__TASK DETAILS__. The output is the lines below from the one with "Recursively remove all" through the one with "This depends on", both included, printed exactly and with no other line.

(Saved entries)

- - -

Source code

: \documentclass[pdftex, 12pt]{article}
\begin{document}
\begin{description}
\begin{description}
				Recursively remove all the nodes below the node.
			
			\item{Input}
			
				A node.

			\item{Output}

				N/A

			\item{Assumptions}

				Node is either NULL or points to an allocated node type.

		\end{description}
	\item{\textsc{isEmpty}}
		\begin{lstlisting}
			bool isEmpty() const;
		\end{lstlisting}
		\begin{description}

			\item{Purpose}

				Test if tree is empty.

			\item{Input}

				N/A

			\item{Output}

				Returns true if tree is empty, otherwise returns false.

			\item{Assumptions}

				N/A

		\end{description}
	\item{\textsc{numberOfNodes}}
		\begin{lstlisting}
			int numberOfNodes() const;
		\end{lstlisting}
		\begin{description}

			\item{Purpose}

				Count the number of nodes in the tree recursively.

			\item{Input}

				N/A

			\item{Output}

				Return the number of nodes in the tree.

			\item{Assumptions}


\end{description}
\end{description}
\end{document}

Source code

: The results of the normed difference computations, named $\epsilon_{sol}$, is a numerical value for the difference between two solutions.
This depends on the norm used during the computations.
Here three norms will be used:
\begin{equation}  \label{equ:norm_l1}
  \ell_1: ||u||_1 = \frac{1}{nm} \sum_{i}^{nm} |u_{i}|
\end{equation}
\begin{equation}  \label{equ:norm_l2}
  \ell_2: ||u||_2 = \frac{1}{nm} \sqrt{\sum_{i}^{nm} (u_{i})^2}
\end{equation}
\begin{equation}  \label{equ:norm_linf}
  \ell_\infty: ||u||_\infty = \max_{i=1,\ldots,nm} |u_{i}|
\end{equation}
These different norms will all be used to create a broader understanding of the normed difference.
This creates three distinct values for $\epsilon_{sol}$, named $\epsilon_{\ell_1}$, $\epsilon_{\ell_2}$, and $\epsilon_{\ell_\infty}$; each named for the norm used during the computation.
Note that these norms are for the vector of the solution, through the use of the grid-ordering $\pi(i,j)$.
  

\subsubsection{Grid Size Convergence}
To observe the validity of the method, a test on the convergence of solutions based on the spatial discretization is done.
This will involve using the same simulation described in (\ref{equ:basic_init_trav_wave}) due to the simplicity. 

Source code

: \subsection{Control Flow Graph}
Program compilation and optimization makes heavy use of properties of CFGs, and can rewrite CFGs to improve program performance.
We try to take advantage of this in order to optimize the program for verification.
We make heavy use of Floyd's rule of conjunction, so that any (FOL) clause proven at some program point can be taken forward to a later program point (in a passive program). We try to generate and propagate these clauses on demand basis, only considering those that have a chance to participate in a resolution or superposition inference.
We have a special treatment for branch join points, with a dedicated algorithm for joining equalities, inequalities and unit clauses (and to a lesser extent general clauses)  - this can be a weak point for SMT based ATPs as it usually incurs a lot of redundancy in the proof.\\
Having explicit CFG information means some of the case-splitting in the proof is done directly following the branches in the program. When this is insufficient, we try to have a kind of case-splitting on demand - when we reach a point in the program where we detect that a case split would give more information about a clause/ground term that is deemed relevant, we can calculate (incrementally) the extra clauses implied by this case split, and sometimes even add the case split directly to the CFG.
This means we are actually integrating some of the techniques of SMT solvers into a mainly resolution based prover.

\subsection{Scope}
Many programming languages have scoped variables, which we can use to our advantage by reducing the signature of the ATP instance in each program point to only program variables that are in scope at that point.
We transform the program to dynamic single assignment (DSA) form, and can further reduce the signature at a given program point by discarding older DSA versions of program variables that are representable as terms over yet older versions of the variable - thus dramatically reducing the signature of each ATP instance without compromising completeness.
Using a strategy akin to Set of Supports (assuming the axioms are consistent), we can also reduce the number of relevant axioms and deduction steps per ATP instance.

- - -

__TASK RESULT__.
				Recursively remove all the nodes below the node.
			
			\item{Input}
			
				A node.

			\item{Output}

				N/A

			\item{Assumptions}

				Node is either NULL or points to an allocated node type.

		\end{description}
	\item{\textsc{isEmpty}}
		\begin{lstlisting}
			bool isEmpty() const;
		\end{lstlisting}
		\begin{description}

			\item{Purpose}

				Test if tree is empty.

			\item{Input}

				N/A

			\item{Output}

				Returns true if tree is empty, otherwise returns false.

			\item{Assumptions}

				N/A

		\end{description}
	\item{\textsc{numberOfNodes}}
		\begin{lstlisting}
			int numberOfNodes() const;
		\end{lstlisting}
		\begin{description}

			\item{Purpose}

				Count the number of nodes in the tree recursively.

			\item{Input}

				N/A

			\item{Output}

				Return the number of nodes in the tree.

			\item{Assumptions}


\end{description}
\end{description}
\end{document}

Source code

: The results of the normed difference computations, named $\epsilon_{sol}$, is a numerical value for the difference between two solutions.
This depends on the norm used during the computations.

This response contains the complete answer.